What you will do: From the data that follows, print exactly the lines starting at the one containing "## 128. [Every" and ending at the one containing "333 Comments - Top position achieved: 20"; include both of them and nothing more.

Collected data

*** Begin section ***

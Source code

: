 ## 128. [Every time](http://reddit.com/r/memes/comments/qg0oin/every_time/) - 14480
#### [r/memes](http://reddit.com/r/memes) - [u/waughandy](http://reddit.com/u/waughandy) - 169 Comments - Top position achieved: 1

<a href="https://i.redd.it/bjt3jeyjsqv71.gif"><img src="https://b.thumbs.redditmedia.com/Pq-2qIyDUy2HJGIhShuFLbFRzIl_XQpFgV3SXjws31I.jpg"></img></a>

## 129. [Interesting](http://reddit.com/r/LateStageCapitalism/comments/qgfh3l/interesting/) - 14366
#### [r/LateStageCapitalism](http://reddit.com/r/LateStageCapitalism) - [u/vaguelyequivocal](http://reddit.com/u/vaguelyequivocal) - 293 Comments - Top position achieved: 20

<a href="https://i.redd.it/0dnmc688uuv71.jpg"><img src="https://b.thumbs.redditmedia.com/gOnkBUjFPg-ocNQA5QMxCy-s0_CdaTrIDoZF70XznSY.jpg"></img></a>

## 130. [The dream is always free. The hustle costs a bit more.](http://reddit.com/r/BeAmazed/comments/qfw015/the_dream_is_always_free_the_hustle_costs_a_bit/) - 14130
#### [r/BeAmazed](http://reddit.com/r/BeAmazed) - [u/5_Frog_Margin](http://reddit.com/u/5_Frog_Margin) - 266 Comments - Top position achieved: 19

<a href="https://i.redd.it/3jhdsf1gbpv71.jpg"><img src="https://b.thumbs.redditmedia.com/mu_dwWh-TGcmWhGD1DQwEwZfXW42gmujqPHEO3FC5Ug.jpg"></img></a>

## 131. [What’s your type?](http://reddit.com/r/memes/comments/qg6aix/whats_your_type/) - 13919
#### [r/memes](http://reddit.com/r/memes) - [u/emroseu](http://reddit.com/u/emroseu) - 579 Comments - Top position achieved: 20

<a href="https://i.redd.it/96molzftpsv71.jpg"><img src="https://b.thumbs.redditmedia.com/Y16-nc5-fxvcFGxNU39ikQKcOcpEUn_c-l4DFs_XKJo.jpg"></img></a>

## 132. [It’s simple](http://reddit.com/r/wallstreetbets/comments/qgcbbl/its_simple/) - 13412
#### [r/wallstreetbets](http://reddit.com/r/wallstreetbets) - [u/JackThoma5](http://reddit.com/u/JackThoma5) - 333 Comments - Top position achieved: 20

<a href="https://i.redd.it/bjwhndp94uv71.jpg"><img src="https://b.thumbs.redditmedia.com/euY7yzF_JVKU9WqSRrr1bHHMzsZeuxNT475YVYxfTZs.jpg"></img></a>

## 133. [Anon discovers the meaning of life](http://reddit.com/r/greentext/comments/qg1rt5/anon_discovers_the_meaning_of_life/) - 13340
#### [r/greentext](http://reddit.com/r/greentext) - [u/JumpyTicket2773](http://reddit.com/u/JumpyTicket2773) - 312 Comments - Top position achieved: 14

*** End section ***

Expected answer:
: ## 128. [Every time](http://reddit.com/r/memes/comments/qg0oin/every_time/) - 14480
#### [r/memes](http://reddit.com/r/memes) - [u/waughandy](http://reddit.com/u/waughandy) - 169 Comments - Top position achieved: 1

<a href="https://i.redd.it/bjt3jeyjsqv71.gif"><img src="https://b.thumbs.redditmedia.com/Pq-2qIyDUy2HJGIhShuFLbFRzIl_XQpFgV3SXjws31I.jpg"></img></a>

## 129. [Interesting](http://reddit.com/r/LateStageCapitalism/comments/qgfh3l/interesting/) - 14366
#### [r/LateStageCapitalism](http://reddit.com/r/LateStageCapitalism) - [u/vaguelyequivocal](http://reddit.com/u/vaguelyequivocal) - 293 Comments - Top position achieved: 20

<a href="https://i.redd.it/0dnmc688uuv71.jpg"><img src="https://b.thumbs.redditmedia.com/gOnkBUjFPg-ocNQA5QMxCy-s0_CdaTrIDoZF70XznSY.jpg"></img></a>

## 130. [The dream is always free. The hustle costs a bit more.](http://reddit.com/r/BeAmazed/comments/qfw015/the_dream_is_always_free_the_hustle_costs_a_bit/) - 14130
#### [r/BeAmazed](http://reddit.com/r/BeAmazed) - [u/5_Frog_Margin](http://reddit.com/u/5_Frog_Margin) - 266 Comments - Top position achieved: 19

<a href="https://i.redd.it/3jhdsf1gbpv71.jpg"><img src="https://b.thumbs.redditmedia.com/mu_dwWh-TGcmWhGD1DQwEwZfXW42gmujqPHEO3FC5Ug.jpg"></img></a>

## 131. [What’s your type?](http://reddit.com/r/memes/comments/qg6aix/whats_your_type/) - 13919
#### [r/memes](http://reddit.com/r/memes) - [u/emroseu](http://reddit.com/u/emroseu) - 579 Comments - Top position achieved: 20

<a href="https://i.redd.it/96molzftpsv71.jpg"><img src="https://b.thumbs.redditmedia.com/Y16-nc5-fxvcFGxNU39ikQKcOcpEUn_c-l4DFs_XKJo.jpg"></img></a>

## 132. [It’s simple](http://reddit.com/r/wallstreetbets/comments/qgcbbl/its_simple/) - 13412
#### [r/wallstreetbets](http://reddit.com/r/wallstreetbets) - [u/JackThoma5](http://reddit.com/u/JackThoma5) - 333 Comments - Top position achieved: 20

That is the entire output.